◆ LISTED ENTRIES ◆
============================================================
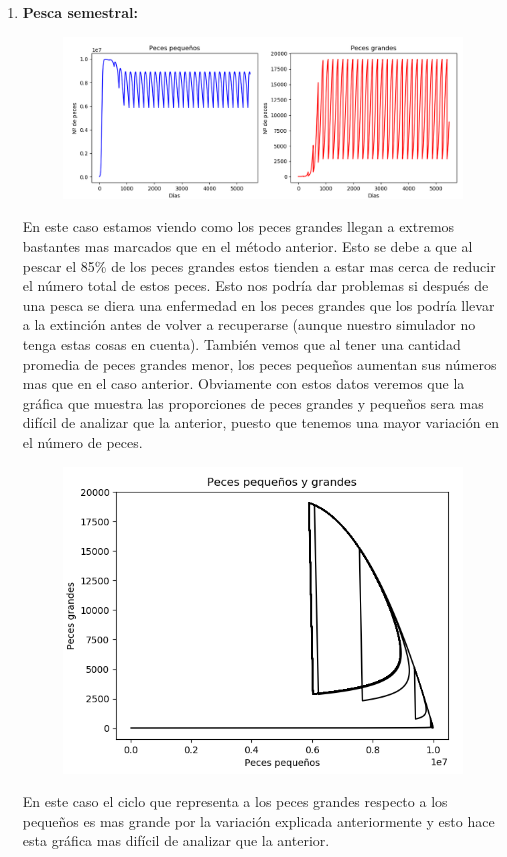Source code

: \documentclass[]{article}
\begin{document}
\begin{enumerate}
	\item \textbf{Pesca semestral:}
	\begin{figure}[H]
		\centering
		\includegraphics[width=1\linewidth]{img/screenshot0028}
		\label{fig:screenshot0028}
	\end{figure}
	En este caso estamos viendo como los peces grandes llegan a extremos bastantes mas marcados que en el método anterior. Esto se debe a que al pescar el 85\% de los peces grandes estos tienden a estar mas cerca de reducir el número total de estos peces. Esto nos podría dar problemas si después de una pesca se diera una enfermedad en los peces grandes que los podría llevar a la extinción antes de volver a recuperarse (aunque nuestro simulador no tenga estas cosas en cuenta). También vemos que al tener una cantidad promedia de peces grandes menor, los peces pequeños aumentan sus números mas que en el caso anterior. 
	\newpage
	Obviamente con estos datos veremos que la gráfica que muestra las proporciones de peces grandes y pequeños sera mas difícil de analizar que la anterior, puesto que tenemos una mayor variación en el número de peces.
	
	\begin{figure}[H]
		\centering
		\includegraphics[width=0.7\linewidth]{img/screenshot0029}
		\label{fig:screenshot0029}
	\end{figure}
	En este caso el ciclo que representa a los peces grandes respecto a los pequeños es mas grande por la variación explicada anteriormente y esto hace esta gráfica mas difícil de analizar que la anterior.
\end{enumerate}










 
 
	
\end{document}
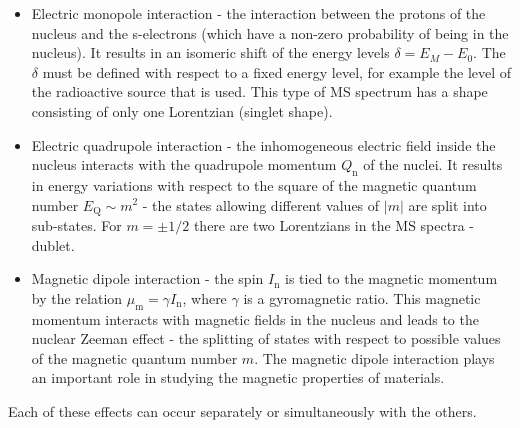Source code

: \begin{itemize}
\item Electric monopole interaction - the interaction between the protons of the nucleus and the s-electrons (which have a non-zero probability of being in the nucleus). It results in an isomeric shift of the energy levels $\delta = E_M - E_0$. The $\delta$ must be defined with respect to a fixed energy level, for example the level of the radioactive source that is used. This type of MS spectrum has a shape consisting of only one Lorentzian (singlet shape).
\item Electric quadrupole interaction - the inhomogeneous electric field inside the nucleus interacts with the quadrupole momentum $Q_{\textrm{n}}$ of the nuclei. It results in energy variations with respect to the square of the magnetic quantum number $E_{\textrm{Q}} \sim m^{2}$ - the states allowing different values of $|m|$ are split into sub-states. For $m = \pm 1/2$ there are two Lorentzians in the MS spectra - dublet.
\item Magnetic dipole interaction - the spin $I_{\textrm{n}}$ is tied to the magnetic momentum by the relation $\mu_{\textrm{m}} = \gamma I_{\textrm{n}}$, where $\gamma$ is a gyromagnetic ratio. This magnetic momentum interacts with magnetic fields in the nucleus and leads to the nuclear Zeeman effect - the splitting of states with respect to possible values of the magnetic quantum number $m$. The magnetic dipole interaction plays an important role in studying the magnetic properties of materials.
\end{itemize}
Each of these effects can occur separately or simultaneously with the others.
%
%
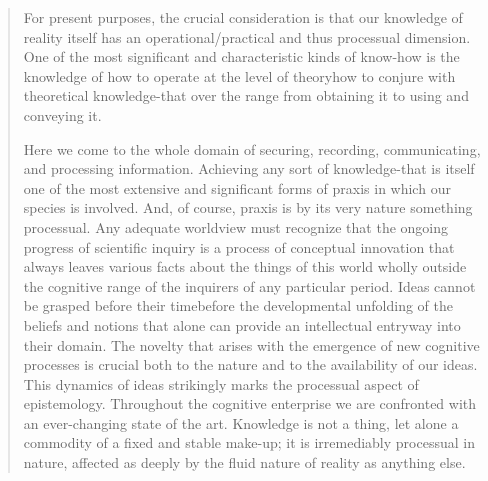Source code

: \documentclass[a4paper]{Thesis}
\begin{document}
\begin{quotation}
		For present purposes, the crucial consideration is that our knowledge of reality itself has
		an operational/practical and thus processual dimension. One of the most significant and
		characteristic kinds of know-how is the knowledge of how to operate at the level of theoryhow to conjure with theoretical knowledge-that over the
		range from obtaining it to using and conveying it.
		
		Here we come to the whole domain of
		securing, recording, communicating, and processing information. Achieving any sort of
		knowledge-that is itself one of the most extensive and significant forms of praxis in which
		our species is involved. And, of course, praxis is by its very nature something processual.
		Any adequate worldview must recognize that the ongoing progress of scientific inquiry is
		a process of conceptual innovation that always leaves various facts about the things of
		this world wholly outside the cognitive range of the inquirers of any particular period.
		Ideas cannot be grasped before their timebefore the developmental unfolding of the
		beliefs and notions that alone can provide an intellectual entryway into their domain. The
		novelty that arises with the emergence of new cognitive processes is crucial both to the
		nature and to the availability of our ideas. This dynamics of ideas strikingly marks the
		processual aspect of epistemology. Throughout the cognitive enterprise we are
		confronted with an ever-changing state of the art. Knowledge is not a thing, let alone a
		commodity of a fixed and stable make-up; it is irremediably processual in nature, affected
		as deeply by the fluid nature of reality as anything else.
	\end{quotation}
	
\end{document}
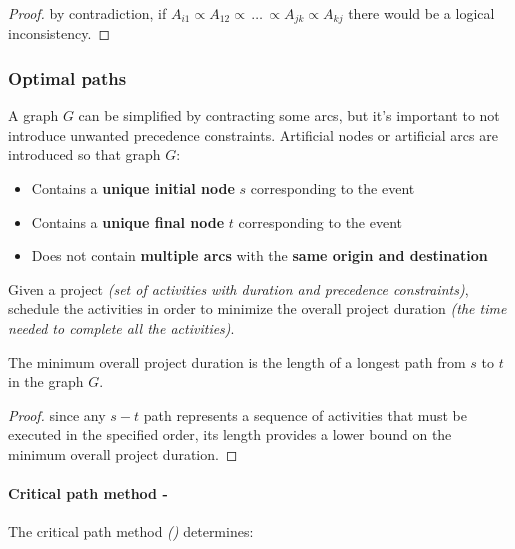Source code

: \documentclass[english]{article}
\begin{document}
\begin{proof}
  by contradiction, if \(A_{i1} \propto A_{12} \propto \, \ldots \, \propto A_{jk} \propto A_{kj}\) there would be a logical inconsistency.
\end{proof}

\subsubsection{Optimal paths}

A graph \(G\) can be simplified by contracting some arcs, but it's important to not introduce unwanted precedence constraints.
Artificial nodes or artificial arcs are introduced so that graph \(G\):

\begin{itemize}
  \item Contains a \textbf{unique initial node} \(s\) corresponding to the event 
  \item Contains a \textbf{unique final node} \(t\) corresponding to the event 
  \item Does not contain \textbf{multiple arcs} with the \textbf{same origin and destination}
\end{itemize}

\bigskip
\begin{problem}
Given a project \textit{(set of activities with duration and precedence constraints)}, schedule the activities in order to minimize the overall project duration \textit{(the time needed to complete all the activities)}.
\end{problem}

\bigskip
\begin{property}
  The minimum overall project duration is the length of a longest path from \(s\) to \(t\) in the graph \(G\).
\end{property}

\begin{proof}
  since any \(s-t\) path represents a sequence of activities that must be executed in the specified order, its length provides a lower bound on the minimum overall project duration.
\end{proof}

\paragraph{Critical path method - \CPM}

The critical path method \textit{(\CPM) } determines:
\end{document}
============================================================
◆ HOW TO COMPLETE THIS TASK ◆
Omitting the images, output each record precisely as written.

◆ TASK RESULT ◆
Source code

: \documentclass[]{article}
\begin{document}
\begin{enumerate}
	\item \textbf{Pesca semestral:}
	\begin{figure}[H]
		\centering
		\includegraphics[width=1\linewidth]{img/screenshot0028}
		\label{fig:screenshot0028}
	\end{figure}
	En este caso estamos viendo como los peces grandes llegan a extremos bastantes mas marcados que en el método anterior. Esto se debe a que al pescar el 85\% de los peces grandes estos tienden a estar mas cerca de reducir el número total de estos peces. Esto nos podría dar problemas si después de una pesca se diera una enfermedad en los peces grandes que los podría llevar a la extinción antes de volver a recuperarse (aunque nuestro simulador no tenga estas cosas en cuenta). También vemos que al tener una cantidad promedia de peces grandes menor, los peces pequeños aumentan sus números mas que en el caso anterior. 
	\newpage
	Obviamente con estos datos veremos que la gráfica que muestra las proporciones de peces grandes y pequeños sera mas difícil de analizar que la anterior, puesto que tenemos una mayor variación en el número de peces.
	
	\begin{figure}[H]
		\centering
		\includegraphics[width=0.7\linewidth]{img/screenshot0029}
		\label{fig:screenshot0029}
	\end{figure}
	En este caso el ciclo que representa a los peces grandes respecto a los pequeños es mas grande por la variación explicada anteriormente y esto hace esta gráfica mas difícil de analizar que la anterior.
\end{enumerate}










 
 
	
\end{document}
Source code

: \begin{itemize}
\item Electric monopole interaction - the interaction between the protons of the nucleus and the s-electrons (which have a non-zero probability of being in the nucleus). It results in an isomeric shift of the energy levels $\delta = E_M - E_0$. The $\delta$ must be defined with respect to a fixed energy level, for example the level of the radioactive source that is used. This type of MS spectrum has a shape consisting of only one Lorentzian (singlet shape).
\item Electric quadrupole interaction - the inhomogeneous electric field inside the nucleus interacts with the quadrupole momentum $Q_{\textrm{n}}$ of the nuclei. It results in energy variations with respect to the square of the magnetic quantum number $E_{\textrm{Q}} \sim m^{2}$ - the states allowing different values of $|m|$ are split into sub-states. For $m = \pm 1/2$ there are two Lorentzians in the MS spectra - dublet.
\item Magnetic dipole interaction - the spin $I_{\textrm{n}}$ is tied to the magnetic momentum by the relation $\mu_{\textrm{m}} = \gamma I_{\textrm{n}}$, where $\gamma$ is a gyromagnetic ratio. This magnetic momentum interacts with magnetic fields in the nucleus and leads to the nuclear Zeeman effect - the splitting of states with respect to possible values of the magnetic quantum number $m$. The magnetic dipole interaction plays an important role in studying the magnetic properties of materials.
\end{itemize}
Each of these effects can occur separately or simultaneously with the others.
%
%
Source code

: \documentclass[a4paper]{Thesis}
\begin{document}
\begin{quotation}
		For present purposes, the crucial consideration is that our knowledge of reality itself has
		an operational/practical and thus processual dimension. One of the most significant and
		characteristic kinds of know-how is the knowledge of how to operate at the level of theoryhow to conjure with theoretical knowledge-that over the
		range from obtaining it to using and conveying it.
		
		Here we come to the whole domain of
		securing, recording, communicating, and processing information. Achieving any sort of
		knowledge-that is itself one of the most extensive and significant forms of praxis in which
		our species is involved. And, of course, praxis is by its very nature something processual.
		Any adequate worldview must recognize that the ongoing progress of scientific inquiry is
		a process of conceptual innovation that always leaves various facts about the things of
		this world wholly outside the cognitive range of the inquirers of any particular period.
		Ideas cannot be grasped before their timebefore the developmental unfolding of the
		beliefs and notions that alone can provide an intellectual entryway into their domain. The
		novelty that arises with the emergence of new cognitive processes is crucial both to the
		nature and to the availability of our ideas. This dynamics of ideas strikingly marks the
		processual aspect of epistemology. Throughout the cognitive enterprise we are
		confronted with an ever-changing state of the art. Knowledge is not a thing, let alone a
		commodity of a fixed and stable make-up; it is irremediably processual in nature, affected
		as deeply by the fluid nature of reality as anything else.
	\end{quotation}
	
\end{document}
Source code

: \documentclass[english]{article}
\begin{document}
\begin{proof}
  by contradiction, if \(A_{i1} \propto A_{12} \propto \, \ldots \, \propto A_{jk} \propto A_{kj}\) there would be a logical inconsistency.
\end{proof}

\subsubsection{Optimal paths}

A graph \(G\) can be simplified by contracting some arcs, but it's important to not introduce unwanted precedence constraints.
Artificial nodes or artificial arcs are introduced so that graph \(G\):

\begin{itemize}
  \item Contains a \textbf{unique initial node} \(s\) corresponding to the event 
  \item Contains a \textbf{unique final node} \(t\) corresponding to the event 
  \item Does not contain \textbf{multiple arcs} with the \textbf{same origin and destination}
\end{itemize}

\bigskip
\begin{problem}
Given a project \textit{(set of activities with duration and precedence constraints)}, schedule the activities in order to minimize the overall project duration \textit{(the time needed to complete all the activities)}.
\end{problem}

\bigskip
\begin{property}
  The minimum overall project duration is the length of a longest path from \(s\) to \(t\) in the graph \(G\).
\end{property}

\begin{proof}
  since any \(s-t\) path represents a sequence of activities that must be executed in the specified order, its length provides a lower bound on the minimum overall project duration.
\end{proof}

\paragraph{Critical path method - \CPM}

The critical path method \textit{(\CPM) } determines:
\end{document}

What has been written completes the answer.